I don’t think there was their own community. I think they had to be incredibly brave, incredibly adventurous women who handled isolation very well. I always think it must have been like if we went to the moon now. Leaving England in the 19th century, with the difficulty in communication, the heat here, the bugs, the lack of medicine. It was incredibly difficult.
They had little contact with their families and friends back home. For Rose (in the novel Circumstance), in the 1920s, it would take about three months to write a letter, send it off and get a reply. For Olivia and Sophia, in the late 1700’s/1800’s you could write a letter today and it wouldn’t arrive for 18 months and then the reply would take 18 months and it might get lost on the way. So – and this is based on fact – you could actually get a letter enquiring about the health of a child who had died.
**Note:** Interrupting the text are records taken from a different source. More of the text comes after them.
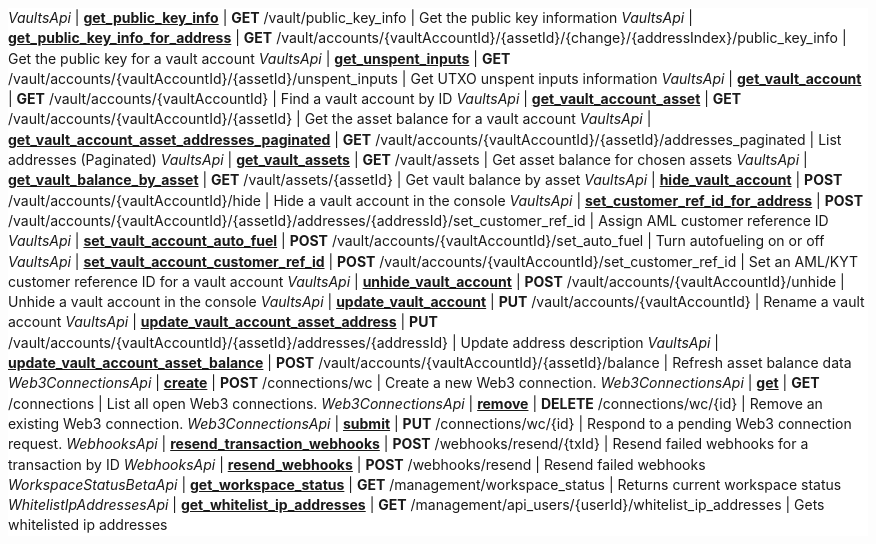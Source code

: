 *VaultsApi* | [**get_public_key_info**](docs/VaultsApi.md#get_public_key_info) | **GET** /vault/public_key_info | Get the public key information
*VaultsApi* | [**get_public_key_info_for_address**](docs/VaultsApi.md#get_public_key_info_for_address) | **GET** /vault/accounts/{vaultAccountId}/{assetId}/{change}/{addressIndex}/public_key_info | Get the public key for a vault account
*VaultsApi* | [**get_unspent_inputs**](docs/VaultsApi.md#get_unspent_inputs) | **GET** /vault/accounts/{vaultAccountId}/{assetId}/unspent_inputs | Get UTXO unspent inputs information
*VaultsApi* | [**get_vault_account**](docs/VaultsApi.md#get_vault_account) | **GET** /vault/accounts/{vaultAccountId} | Find a vault account by ID
*VaultsApi* | [**get_vault_account_asset**](docs/VaultsApi.md#get_vault_account_asset) | **GET** /vault/accounts/{vaultAccountId}/{assetId} | Get the asset balance for a vault account
*VaultsApi* | [**get_vault_account_asset_addresses_paginated**](docs/VaultsApi.md#get_vault_account_asset_addresses_paginated) | **GET** /vault/accounts/{vaultAccountId}/{assetId}/addresses_paginated | List addresses (Paginated)
*VaultsApi* | [**get_vault_assets**](docs/VaultsApi.md#get_vault_assets) | **GET** /vault/assets | Get asset balance for chosen assets
*VaultsApi* | [**get_vault_balance_by_asset**](docs/VaultsApi.md#get_vault_balance_by_asset) | **GET** /vault/assets/{assetId} | Get vault balance by asset
*VaultsApi* | [**hide_vault_account**](docs/VaultsApi.md#hide_vault_account) | **POST** /vault/accounts/{vaultAccountId}/hide | Hide a vault account in the console
*VaultsApi* | [**set_customer_ref_id_for_address**](docs/VaultsApi.md#set_customer_ref_id_for_address) | **POST** /vault/accounts/{vaultAccountId}/{assetId}/addresses/{addressId}/set_customer_ref_id | Assign AML customer reference ID
*VaultsApi* | [**set_vault_account_auto_fuel**](docs/VaultsApi.md#set_vault_account_auto_fuel) | **POST** /vault/accounts/{vaultAccountId}/set_auto_fuel | Turn autofueling on or off
*VaultsApi* | [**set_vault_account_customer_ref_id**](docs/VaultsApi.md#set_vault_account_customer_ref_id) | **POST** /vault/accounts/{vaultAccountId}/set_customer_ref_id | Set an AML/KYT customer reference ID for a vault account
*VaultsApi* | [**unhide_vault_account**](docs/VaultsApi.md#unhide_vault_account) | **POST** /vault/accounts/{vaultAccountId}/unhide | Unhide a vault account in the console
*VaultsApi* | [**update_vault_account**](docs/VaultsApi.md#update_vault_account) | **PUT** /vault/accounts/{vaultAccountId} | Rename a vault account
*VaultsApi* | [**update_vault_account_asset_address**](docs/VaultsApi.md#update_vault_account_asset_address) | **PUT** /vault/accounts/{vaultAccountId}/{assetId}/addresses/{addressId} | Update address description
*VaultsApi* | [**update_vault_account_asset_balance**](docs/VaultsApi.md#update_vault_account_asset_balance) | **POST** /vault/accounts/{vaultAccountId}/{assetId}/balance | Refresh asset balance data
*Web3ConnectionsApi* | [**create**](docs/Web3ConnectionsApi.md#create) | **POST** /connections/wc | Create a new Web3 connection.
*Web3ConnectionsApi* | [**get**](docs/Web3ConnectionsApi.md#get) | **GET** /connections | List all open Web3 connections.
*Web3ConnectionsApi* | [**remove**](docs/Web3ConnectionsApi.md#remove) | **DELETE** /connections/wc/{id} | Remove an existing Web3 connection.
*Web3ConnectionsApi* | [**submit**](docs/Web3ConnectionsApi.md#submit) | **PUT** /connections/wc/{id} | Respond to a pending Web3 connection request.
*WebhooksApi* | [**resend_transaction_webhooks**](docs/WebhooksApi.md#resend_transaction_webhooks) | **POST** /webhooks/resend/{txId} | Resend failed webhooks for a transaction by ID
*WebhooksApi* | [**resend_webhooks**](docs/WebhooksApi.md#resend_webhooks) | **POST** /webhooks/resend | Resend failed webhooks
*WorkspaceStatusBetaApi* | [**get_workspace_status**](docs/WorkspaceStatusBetaApi.md#get_workspace_status) | **GET** /management/workspace_status | Returns current workspace status
*WhitelistIpAddressesApi* | [**get_whitelist_ip_addresses**](docs/WhitelistIpAddressesApi.md#get_whitelist_ip_addresses) | **GET** /management/api_users/{userId}/whitelist_ip_addresses | Gets whitelisted ip addresses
On that topic, Raffles’ second wife Sophia bore him five children. All but one died before their fifth birthday. That must have been hard to write about.
I allowed myself one complete sobbing breakdown, then I told myself I had to write it with no more emotion. It shows how lucky we are now. If I was writing a contemporary novel about the loss of a child, the loss of that one child would be the focus of the novel, and would be expected to be the entire focus of that main character’s life for a long time. These women had to deal with the deaths of three children in six months, as well as deaths of brothers, friends and associates. There were actually a lot more deaths of people around them, which I had to leave out otherwise there would have been a death every second page. They had to deal with so much that it almost doesn’t read to be true.

On a lighter note, what are you working on now?
I’m working on a novel that is very loosely inspired by truth. It’s about somebody who came out from England in the early 19th century, and set up a little Kingdom on Borneo, and then got thrown out of that kingdom and set up another kingdom somewhere else. One of the things I learned from Olivia & Sophia is how difficult it is to write a historical novel that sticks strictly to history, because you bend it (the history) out of shape in all sorts of ways. So I’m thinking it’s going to be loosely inspired by history rather than following the actual true story.

You run the website asianbooksblog.com, who are your favourite regional authors?
There are some fantastically interesting things coming out, particularly short stories. Singapore literature’s having a bit of a moment, both internationally and locally. I actually don’t want to name anybody, because that would mean excluding other people! But I would say, read local literature, novels, short stories. Read people who are published by local presses, like Epigram, or Math Paper Press. Monsoon, who publish me, is also a local press, but they’re based in England and publishes books about SE Asia, the whole region, whereas a publisher like Epigram is probably more focused on Singapore. So, I would look at what local publishers are bringing out.